Of course, the divide between the different options is not clear cut in practice. An amalgamation of aspects of the four approaches listed is possible – for example the unilateral recognition of the testing regimes of other countries does not preclude the negotiation of subsequent mutual recognition agreements. And the unilateral recognition of foreign certification does not prevent the UK from attempting to carve out a regulatory niche for itself. For example, leveraging the NHS, the UK could seek to provide an innovation-friendly framework for new medical devices, such as AI powered medical devices and drug-device combinations such as surgical implants that slowly release a drug. (Although companies producing these innovative products would still have one eye on eventual US and EU authorisations.) But the issues associated with a new UK approach to regulating medical devices illustrate the trade-offs the UK will need to navigate.

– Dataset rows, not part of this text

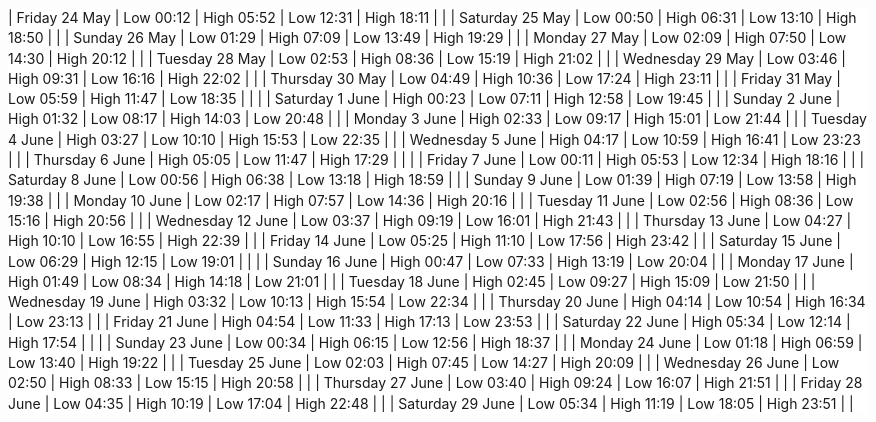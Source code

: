 | Friday 24 May | Low 00:12 | High 05:52 | Low 12:31 | High 18:11 |  |
| Saturday 25 May | Low 00:50 | High 06:31 | Low 13:10 | High 18:50 |  |
| Sunday 26 May | Low 01:29 | High 07:09 | Low 13:49 | High 19:29 |  |
| Monday 27 May | Low 02:09 | High 07:50 | Low 14:30 | High 20:12 |  |
| Tuesday 28 May | Low 02:53 | High 08:36 | Low 15:19 | High 21:02 |  |
| Wednesday 29 May | Low 03:46 | High 09:31 | Low 16:16 | High 22:02 |  |
| Thursday 30 May | Low 04:49 | High 10:36 | Low 17:24 | High 23:11 |  |
| Friday 31 May | Low 05:59 | High 11:47 | Low 18:35 |  |  |
| Saturday 1 June | High 00:23 | Low 07:11 | High 12:58 | Low 19:45 |  |
| Sunday 2 June | High 01:32 | Low 08:17 | High 14:03 | Low 20:48 |  |
| Monday 3 June | High 02:33 | Low 09:17 | High 15:01 | Low 21:44 |  |
| Tuesday 4 June | High 03:27 | Low 10:10 | High 15:53 | Low 22:35 |  |
| Wednesday 5 June | High 04:17 | Low 10:59 | High 16:41 | Low 23:23 |  |
| Thursday 6 June | High 05:05 | Low 11:47 | High 17:29 |  |  |
| Friday 7 June | Low 00:11 | High 05:53 | Low 12:34 | High 18:16 |  |
| Saturday 8 June | Low 00:56 | High 06:38 | Low 13:18 | High 18:59 |  |
| Sunday 9 June | Low 01:39 | High 07:19 | Low 13:58 | High 19:38 |  |
| Monday 10 June | Low 02:17 | High 07:57 | Low 14:36 | High 20:16 |  |
| Tuesday 11 June | Low 02:56 | High 08:36 | Low 15:16 | High 20:56 |  |
| Wednesday 12 June | Low 03:37 | High 09:19 | Low 16:01 | High 21:43 |  |
| Thursday 13 June | Low 04:27 | High 10:10 | Low 16:55 | High 22:39 |  |
| Friday 14 June | Low 05:25 | High 11:10 | Low 17:56 | High 23:42 |  |
| Saturday 15 June | Low 06:29 | High 12:15 | Low 19:01 |  |  |
| Sunday 16 June | High 00:47 | Low 07:33 | High 13:19 | Low 20:04 |  |
| Monday 17 June | High 01:49 | Low 08:34 | High 14:18 | Low 21:01 |  |
| Tuesday 18 June | High 02:45 | Low 09:27 | High 15:09 | Low 21:50 |  |
| Wednesday 19 June | High 03:32 | Low 10:13 | High 15:54 | Low 22:34 |  |
| Thursday 20 June | High 04:14 | Low 10:54 | High 16:34 | Low 23:13 |  |
| Friday 21 June | High 04:54 | Low 11:33 | High 17:13 | Low 23:53 |  |
| Saturday 22 June | High 05:34 | Low 12:14 | High 17:54 |  |  |
| Sunday 23 June | Low 00:34 | High 06:15 | Low 12:56 | High 18:37 |  |
| Monday 24 June | Low 01:18 | High 06:59 | Low 13:40 | High 19:22 |  |
| Tuesday 25 June | Low 02:03 | High 07:45 | Low 14:27 | High 20:09 |  |
| Wednesday 26 June | Low 02:50 | High 08:33 | Low 15:15 | High 20:58 |  |
| Thursday 27 June | Low 03:40 | High 09:24 | Low 16:07 | High 21:51 |  |
| Friday 28 June | Low 04:35 | High 10:19 | Low 17:04 | High 22:48 |  |
| Saturday 29 June | Low 05:34 | High 11:19 | Low 18:05 | High 23:51 |  |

Opportunities to diverge from EU rules and approaches, and deliver better outcomes for companies, consumers and patients do exist. However, with its relatively small market size, the UK will struggle to break free entirely from the regulatory pull of larger economies – particularly when it comes to highly regulated products. In the case of medical devices, British patients are more likely to benefit if the UK systematically embraces its position as an Australian-style rule taker, and free-rides on the regulatory innovation and capacity of others. UK companies might also benefit from such an approach, as their device development could be focused on the requirements of large export markets (perhaps especially the US) in the knowledge that doing so would also ensure access to their home market.  

Sam Lowe is a senior research fellow at the Centre for European Reform and Derek Hill is a professor of medical imaging science at University College London.


BSI will remain a member of CEN, which means UK standards will remain aligned to EU

That means an “Australian” conformity assessment scheme is not possible. It will be either CE or CE/UKCA, and there is too much political and economical pressure for UKCA to go away.
What unique considerations do you contemplate for in vitro diagnostics?